静御前役の石橋静河 (C)NHK

静御前役の石橋静河 (C)NHK

【大河ドラマコラム】「鎌倉殿の13人
」第20回「帰ってきた義経」義経の最
期を際立たせた2人の女性

 NHKで放送中の大河ドラマ「鎌倉殿の13人」。5月22日放送の第20回「帰ってきた義経」では、源義経が悲運の最期を迎え、斬新な展開と義経役の菅田将暉ら、俳優陣の見事な演技が話題を集めた。
 そのドラマの盛り上げに貢献した存在として筆者が注目したのが、2人の女性、義経の愛妾・静御前(石橋静河)と正妻の里(三浦透子)だ。
 静との悲恋は義経を語る上で不可欠なエピソードであり、誰もが登場を期待していたに違いない。とはいえ、静はあくまでも義経の愛妾に過ぎず、直接歴史を動かす働きをしたわけではない。
 そう考えると、北条義時(小栗旬)が主人公の本作では立ち位置が難しく、ともすれば「義経のかたわらに寄り添っているだけ」になりかねないのでは…とも思っていた。
 だが、名手・三谷幸喜の脚本は、そんな素人の予想を遥かに上回るドラマを生み出した。それを明らかにするため、この回の静の活躍を振り返ってみたい。
 都から姿を消した義経が奥州・平泉にたどり着いたと知った義時は、「九郎を生かして鎌倉に連れて帰るな」という源頼朝(大泉洋)の命を受けて平泉を訪問。
 「私はもう戦をするつもりはない」と畑仕事に勤しむ義経と再会した義時は、ふと、「静さんのことは残念でしたね」と静がたどった悲痛な運命を口にする。
 それは、義経の子を身ごもっていた静が、義経と別れた後、鎌倉方に捕まり、軟禁された状態で出産。生後間もない男の子の命を奪われた後、鎌倉から姿を消した、というものだった。
 これを聞いて悲しみと怒りを募らせた義経は、兄・頼朝との戦いを決意。

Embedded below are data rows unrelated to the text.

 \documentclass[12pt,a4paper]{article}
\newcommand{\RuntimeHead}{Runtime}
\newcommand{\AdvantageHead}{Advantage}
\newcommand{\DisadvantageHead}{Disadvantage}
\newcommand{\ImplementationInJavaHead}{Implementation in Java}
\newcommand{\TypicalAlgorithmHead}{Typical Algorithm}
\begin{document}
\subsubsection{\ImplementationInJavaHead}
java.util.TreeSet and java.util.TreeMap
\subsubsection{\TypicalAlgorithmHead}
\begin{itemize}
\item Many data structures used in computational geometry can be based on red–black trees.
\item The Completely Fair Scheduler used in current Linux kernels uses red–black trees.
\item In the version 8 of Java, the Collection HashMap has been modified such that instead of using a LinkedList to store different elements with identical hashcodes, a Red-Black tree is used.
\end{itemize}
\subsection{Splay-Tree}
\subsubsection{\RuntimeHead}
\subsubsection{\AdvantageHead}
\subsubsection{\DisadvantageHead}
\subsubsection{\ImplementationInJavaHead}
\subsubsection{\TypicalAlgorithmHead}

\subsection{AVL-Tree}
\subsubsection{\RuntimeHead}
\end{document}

ところがそれは義時の計略だった。計算通りに義経が動いたことを察した義時は、義経を疎んじる平泉の主・藤原泰衡(山本浩司)を唆し、義経を討ち取らせる…。
 普通であれば、離れ離れになった義経と静は、それぞれ無関係な形で悲劇的な末路が描かれてもおかしくない。ところがこの回では「義経が藤原泰衡の裏切りに遭い、最期を迎えた」という史実に絡める形で静のエピソードを挿入することで、義経の最期を描くドラマの流れに組み込むことに成功。
 義経への思いを込めて「しづやしづ」と頼朝の前で舞った見せ場も鮮やかで、より強く2人の一体感を印象付けた。
 一方、正妻の里もまた、義経の最期を際立たせる重要な役割を果たした。里の場合、先週の第19回がこの回につながる伏線となっている。
 頼朝の命を受けた元興福寺の僧兵・土佐坊昌俊(村上和成)が、義経を襲撃したという史実を、本作では義経と静の仲を嫉妬した里が、静の命を狙って手引きしたものと解釈。それを義経が頼朝の陰謀と誤解したことで、兄弟の決裂が決定的になる、というのが第19回だった。
 これを受けて、第20回では、泰衡に追い詰められた義経の前で里が事の真相を告白。それを聞いた義経は、湧き上がる怒りに任せて衝動的に里を刺殺してしまう。
 その直後、里の亡がらにすがりつき、「すまぬ」と涙を流す姿からは一味違う義経の人間味も伝わり、その悲劇性をより高めた。こうして里も、義経の最期を巡るドラマの中で強い存在感を発揮することとなった。
 史実を基にした時代劇では、歴史の表舞台に出てくることが少ない女性を物語上で生かすことはなかなか難しい。だが本作では、これまでも何度か触れてきた通り、三谷の鮮やかな脚本により、女性たちの活躍が生き生きと描かれている。
 改めてその見事な筆致に舌を巻いたのが、この第20回だった。毎回、視聴者をあっと言わせる驚きの展開が話題の「鎌倉殿の13人」だが、それが好評を得ているのは、こうした脚本上の緻密な計算があればこそといえる。